The Obama administration on Friday appeared to rule out giving unions a special deal to offer their workers extra ObamaCare subsidies, but left the door open to other changes after a private White House meeting with labor leaders who are concerned over the law.
Earlier in the day, AFL-CIO President Richard Trumka had urged the White House to act within a week to address labor unions’ concerns over ObamaCare.
The sit-down with President Obama and Vice President Joe Biden came amid concerns from Republicans that Obama might be preparing to offer the unions a special deal to assuage their concerns.
But on Friday night, the White House said the Treasury Department had issued a letter "making clear that it does not see a legal way for individuals in multi-employer group health plans to receive individual market tax credits as well as the favorable tax treatment associated with employer-provided health insurance at the same time."
However, the White House did not specify exactly what it might do instead, if anything. It said only it would work with various plans to create "new, high-quality, affordable options" for everyone.

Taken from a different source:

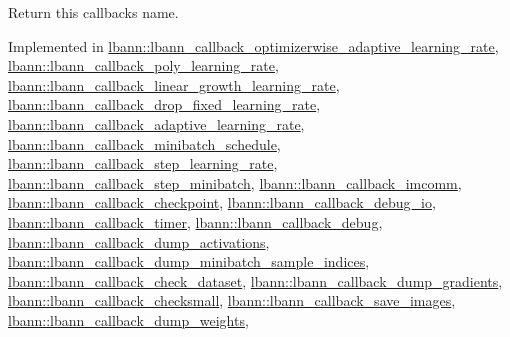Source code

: Return this callback\textquotesingle{}s name. 

Implemented in \hyperlink{classlbann_1_1lbann__callback__optimizerwise__adaptive__learning__rate_a31120725bd22d1ce783a6edba9c5fb5d}{lbann\+::lbann\+\_\+callback\+\_\+optimizerwise\+\_\+adaptive\+\_\+learning\+\_\+rate}, \hyperlink{classlbann_1_1lbann__callback__poly__learning__rate_a755be6dc66e1c403edc69db11592a4ea}{lbann\+::lbann\+\_\+callback\+\_\+poly\+\_\+learning\+\_\+rate}, \hyperlink{classlbann_1_1lbann__callback__linear__growth__learning__rate_a6080051bd4de75dc1ca3d927414d2455}{lbann\+::lbann\+\_\+callback\+\_\+linear\+\_\+growth\+\_\+learning\+\_\+rate}, \hyperlink{classlbann_1_1lbann__callback__drop__fixed__learning__rate_a715d550fb9ec99e32861f91299669c35}{lbann\+::lbann\+\_\+callback\+\_\+drop\+\_\+fixed\+\_\+learning\+\_\+rate}, \hyperlink{classlbann_1_1lbann__callback__adaptive__learning__rate_ab7292639822b95f3907d1aaf88410b1c}{lbann\+::lbann\+\_\+callback\+\_\+adaptive\+\_\+learning\+\_\+rate}, \hyperlink{classlbann_1_1lbann__callback__minibatch__schedule_a2bb62cf45d2f7417cddcf79843ce3e2b}{lbann\+::lbann\+\_\+callback\+\_\+minibatch\+\_\+schedule}, \hyperlink{classlbann_1_1lbann__callback__step__learning__rate_a0332449e3d03aac46e0562cede85a5ed}{lbann\+::lbann\+\_\+callback\+\_\+step\+\_\+learning\+\_\+rate}, \hyperlink{classlbann_1_1lbann__callback__step__minibatch_a2e07fa5a590d68b1b71059d9275ee12a}{lbann\+::lbann\+\_\+callback\+\_\+step\+\_\+minibatch}, \hyperlink{classlbann_1_1lbann__callback__imcomm_af058602425005a1d198df40b7845e16e}{lbann\+::lbann\+\_\+callback\+\_\+imcomm}, \hyperlink{classlbann_1_1lbann__callback__checkpoint_aa1afa81c9638bf76fb6ecfe91d07a88e}{lbann\+::lbann\+\_\+callback\+\_\+checkpoint}, \hyperlink{classlbann_1_1lbann__callback__debug__io_ae624010712365242688be8e55a566c62}{lbann\+::lbann\+\_\+callback\+\_\+debug\+\_\+io}, \hyperlink{classlbann_1_1lbann__callback__timer_a32a3b87744ee0fcac931e8e69358ece9}{lbann\+::lbann\+\_\+callback\+\_\+timer}, \hyperlink{classlbann_1_1lbann__callback__debug_ae9e892671f4959cfc915e1662afd6d60}{lbann\+::lbann\+\_\+callback\+\_\+debug}, \hyperlink{classlbann_1_1lbann__callback__dump__activations_adc6a741a2ef667a5969ddbb8ec159163}{lbann\+::lbann\+\_\+callback\+\_\+dump\+\_\+activations}, \hyperlink{classlbann_1_1lbann__callback__dump__minibatch__sample__indices_a8d2174d894176a7ab5324f5d7e6faad2}{lbann\+::lbann\+\_\+callback\+\_\+dump\+\_\+minibatch\+\_\+sample\+\_\+indices}, \hyperlink{classlbann_1_1lbann__callback__check__dataset_a150273f878be4d4bf0cdcaf0ba52aef2}{lbann\+::lbann\+\_\+callback\+\_\+check\+\_\+dataset}, \hyperlink{classlbann_1_1lbann__callback__dump__gradients_ae66a46b4835233c0a08c1fcc2fc9710d}{lbann\+::lbann\+\_\+callback\+\_\+dump\+\_\+gradients}, \hyperlink{classlbann_1_1lbann__callback__checksmall_acbdd897ecbe5a27b59db15ae7662e0f9}{lbann\+::lbann\+\_\+callback\+\_\+checksmall}, \hyperlink{classlbann_1_1lbann__callback__save__images_ae3e0f20308b83a3a1b2fe0ba1acbd072}{lbann\+::lbann\+\_\+callback\+\_\+save\+\_\+images}, \hyperlink{classlbann_1_1lbann__callback__dump__weights_ae6c0fee627651edaff778b1fd4b0e0c4}{lbann\+::lbann\+\_\+callback\+\_\+dump\+\_\+weights},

Later, spokesmen for ranking House member Orrin Hatch of Utah and Ways and Means Chairman Dave Camp of Michigan issued a joint statement saying,“There has been far too much special treatment for politically-favored friends of ObamaCare. But when it comes to employers and taxpayers picking up the health care tab for labor unions – it appears that is a price that is simply too high.
"Perhaps even this Administration recognizes that there are limits to them stretching the law to reward their friends.”
The AFL-CIO just passed a resolution blasting ObamaCare as “highly disruptive,” and the administration has been trying to convince the unions to lower the volume on their complaints about the law’s implementation.